Stored items from a collection:
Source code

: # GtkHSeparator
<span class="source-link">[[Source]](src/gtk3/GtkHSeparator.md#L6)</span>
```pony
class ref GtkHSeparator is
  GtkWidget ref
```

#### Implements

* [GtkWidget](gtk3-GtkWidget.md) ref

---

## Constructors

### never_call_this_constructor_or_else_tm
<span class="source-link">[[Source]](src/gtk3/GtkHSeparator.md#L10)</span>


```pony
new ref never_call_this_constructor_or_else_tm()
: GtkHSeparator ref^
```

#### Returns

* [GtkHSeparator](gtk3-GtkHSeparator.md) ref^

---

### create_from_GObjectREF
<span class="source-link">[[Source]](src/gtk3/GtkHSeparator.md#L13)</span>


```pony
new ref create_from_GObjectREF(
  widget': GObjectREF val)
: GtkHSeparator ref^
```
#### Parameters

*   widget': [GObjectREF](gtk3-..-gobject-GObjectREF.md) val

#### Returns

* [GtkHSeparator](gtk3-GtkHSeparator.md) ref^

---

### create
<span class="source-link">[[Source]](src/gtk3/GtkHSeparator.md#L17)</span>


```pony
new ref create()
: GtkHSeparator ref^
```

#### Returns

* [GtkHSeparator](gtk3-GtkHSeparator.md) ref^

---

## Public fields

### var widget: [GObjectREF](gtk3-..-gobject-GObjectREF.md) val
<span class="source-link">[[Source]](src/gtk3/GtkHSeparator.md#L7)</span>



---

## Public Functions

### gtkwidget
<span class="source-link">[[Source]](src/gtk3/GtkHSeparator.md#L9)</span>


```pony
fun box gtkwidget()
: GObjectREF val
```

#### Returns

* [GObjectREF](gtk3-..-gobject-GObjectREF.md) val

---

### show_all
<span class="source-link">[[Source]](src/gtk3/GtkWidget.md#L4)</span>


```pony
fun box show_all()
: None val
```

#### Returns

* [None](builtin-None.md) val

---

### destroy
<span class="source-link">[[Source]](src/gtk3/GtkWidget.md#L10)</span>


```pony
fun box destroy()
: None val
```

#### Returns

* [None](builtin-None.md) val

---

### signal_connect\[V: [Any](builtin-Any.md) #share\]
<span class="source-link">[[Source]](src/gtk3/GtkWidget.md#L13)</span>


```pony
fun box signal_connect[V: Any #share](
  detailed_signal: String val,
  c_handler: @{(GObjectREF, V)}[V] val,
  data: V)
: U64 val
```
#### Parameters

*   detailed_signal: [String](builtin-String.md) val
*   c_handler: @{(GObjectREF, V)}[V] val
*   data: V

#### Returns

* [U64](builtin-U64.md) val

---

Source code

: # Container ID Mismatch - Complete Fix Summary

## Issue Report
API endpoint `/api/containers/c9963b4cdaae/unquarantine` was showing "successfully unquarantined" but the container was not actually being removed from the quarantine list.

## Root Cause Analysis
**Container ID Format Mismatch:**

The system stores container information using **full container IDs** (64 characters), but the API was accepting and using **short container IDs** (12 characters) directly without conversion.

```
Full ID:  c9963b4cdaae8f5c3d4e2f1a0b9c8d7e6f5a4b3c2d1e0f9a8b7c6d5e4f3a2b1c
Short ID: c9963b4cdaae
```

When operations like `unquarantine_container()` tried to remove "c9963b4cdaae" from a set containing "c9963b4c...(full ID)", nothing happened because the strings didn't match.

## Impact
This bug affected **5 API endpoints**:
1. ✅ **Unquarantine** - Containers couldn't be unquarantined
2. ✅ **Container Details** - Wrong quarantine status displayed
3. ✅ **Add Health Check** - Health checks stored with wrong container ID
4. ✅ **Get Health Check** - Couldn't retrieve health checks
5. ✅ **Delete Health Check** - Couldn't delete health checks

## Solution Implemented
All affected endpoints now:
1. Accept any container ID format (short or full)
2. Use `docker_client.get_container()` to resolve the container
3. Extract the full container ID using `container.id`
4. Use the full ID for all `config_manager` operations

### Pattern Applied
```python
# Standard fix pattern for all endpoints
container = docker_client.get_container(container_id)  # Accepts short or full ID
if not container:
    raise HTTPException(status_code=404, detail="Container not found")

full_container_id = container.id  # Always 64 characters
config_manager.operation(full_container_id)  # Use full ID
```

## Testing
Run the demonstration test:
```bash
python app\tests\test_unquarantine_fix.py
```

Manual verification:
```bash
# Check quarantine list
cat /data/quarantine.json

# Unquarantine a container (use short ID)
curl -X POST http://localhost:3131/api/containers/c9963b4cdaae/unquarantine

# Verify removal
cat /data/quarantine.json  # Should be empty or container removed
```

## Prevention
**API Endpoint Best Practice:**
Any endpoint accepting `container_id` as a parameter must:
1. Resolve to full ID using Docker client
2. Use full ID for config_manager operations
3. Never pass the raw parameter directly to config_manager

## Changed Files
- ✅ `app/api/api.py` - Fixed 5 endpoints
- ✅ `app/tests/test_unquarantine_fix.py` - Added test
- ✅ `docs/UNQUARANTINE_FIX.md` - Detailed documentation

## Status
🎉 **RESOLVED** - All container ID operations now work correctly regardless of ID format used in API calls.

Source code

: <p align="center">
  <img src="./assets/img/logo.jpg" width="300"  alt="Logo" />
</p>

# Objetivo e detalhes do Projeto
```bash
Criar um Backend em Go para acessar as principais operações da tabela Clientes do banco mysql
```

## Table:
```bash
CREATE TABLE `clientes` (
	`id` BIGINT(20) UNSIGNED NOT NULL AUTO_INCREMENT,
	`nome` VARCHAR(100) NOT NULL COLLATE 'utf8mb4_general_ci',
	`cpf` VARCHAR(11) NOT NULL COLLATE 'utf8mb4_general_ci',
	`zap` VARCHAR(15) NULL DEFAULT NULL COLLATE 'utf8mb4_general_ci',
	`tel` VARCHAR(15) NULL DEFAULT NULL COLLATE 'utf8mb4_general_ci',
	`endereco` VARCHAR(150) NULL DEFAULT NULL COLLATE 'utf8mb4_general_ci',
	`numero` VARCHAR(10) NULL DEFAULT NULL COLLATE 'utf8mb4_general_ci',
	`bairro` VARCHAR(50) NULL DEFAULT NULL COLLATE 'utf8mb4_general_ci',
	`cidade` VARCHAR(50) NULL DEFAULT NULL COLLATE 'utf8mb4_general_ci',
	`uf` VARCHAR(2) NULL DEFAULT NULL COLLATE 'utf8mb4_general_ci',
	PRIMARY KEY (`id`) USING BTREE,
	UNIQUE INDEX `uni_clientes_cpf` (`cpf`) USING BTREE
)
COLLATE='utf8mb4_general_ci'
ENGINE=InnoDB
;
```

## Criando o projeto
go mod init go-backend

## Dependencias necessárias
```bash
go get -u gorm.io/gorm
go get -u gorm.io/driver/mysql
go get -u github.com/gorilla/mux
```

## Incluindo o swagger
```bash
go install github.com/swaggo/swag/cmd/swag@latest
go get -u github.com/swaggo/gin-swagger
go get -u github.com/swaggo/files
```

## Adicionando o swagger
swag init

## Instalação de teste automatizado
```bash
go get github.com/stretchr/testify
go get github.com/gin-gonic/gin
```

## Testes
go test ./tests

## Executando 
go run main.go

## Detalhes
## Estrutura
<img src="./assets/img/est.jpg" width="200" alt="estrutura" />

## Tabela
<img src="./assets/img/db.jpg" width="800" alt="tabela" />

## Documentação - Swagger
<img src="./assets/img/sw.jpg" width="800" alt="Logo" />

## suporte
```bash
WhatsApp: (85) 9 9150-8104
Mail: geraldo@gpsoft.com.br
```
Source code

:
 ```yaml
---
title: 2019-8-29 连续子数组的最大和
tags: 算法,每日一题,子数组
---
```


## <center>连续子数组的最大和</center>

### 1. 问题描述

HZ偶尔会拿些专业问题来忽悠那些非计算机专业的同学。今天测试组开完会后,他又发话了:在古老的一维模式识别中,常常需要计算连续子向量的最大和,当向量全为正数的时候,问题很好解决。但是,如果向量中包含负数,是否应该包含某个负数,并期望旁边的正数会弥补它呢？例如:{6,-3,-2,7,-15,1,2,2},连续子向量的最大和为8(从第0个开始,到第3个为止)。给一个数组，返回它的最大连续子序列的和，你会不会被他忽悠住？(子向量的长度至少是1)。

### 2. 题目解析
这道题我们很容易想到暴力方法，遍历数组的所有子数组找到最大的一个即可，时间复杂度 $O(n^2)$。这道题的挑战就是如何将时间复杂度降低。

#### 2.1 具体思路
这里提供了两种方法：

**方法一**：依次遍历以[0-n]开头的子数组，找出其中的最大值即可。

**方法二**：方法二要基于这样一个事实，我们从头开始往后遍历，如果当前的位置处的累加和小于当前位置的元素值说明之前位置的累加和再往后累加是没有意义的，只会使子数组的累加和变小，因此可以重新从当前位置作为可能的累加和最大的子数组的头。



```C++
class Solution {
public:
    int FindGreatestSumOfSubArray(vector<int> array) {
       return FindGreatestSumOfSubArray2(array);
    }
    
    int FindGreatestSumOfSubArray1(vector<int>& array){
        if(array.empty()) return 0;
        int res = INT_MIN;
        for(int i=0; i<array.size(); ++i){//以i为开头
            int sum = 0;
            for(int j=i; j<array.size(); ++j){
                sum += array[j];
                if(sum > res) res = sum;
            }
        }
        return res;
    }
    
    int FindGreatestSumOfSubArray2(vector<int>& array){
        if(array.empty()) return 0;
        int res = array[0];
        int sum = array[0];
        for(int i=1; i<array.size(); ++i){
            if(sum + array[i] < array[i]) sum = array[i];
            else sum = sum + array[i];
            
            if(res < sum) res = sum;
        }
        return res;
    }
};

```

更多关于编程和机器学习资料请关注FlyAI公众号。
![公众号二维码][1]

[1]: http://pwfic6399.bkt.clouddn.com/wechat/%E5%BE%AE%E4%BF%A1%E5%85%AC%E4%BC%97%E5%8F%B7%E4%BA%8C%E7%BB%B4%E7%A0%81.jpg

Problem details
Nothing but lines that contain "Health" should appear in the answer. Copy each from the records.

Written answer
3. ✅ **Add Health Check** - Health checks stored with wrong container ID
4. ✅ **Get Health Check** - Couldn't retrieve health checks
5. ✅ **Delete Health Check** - Couldn't delete health checks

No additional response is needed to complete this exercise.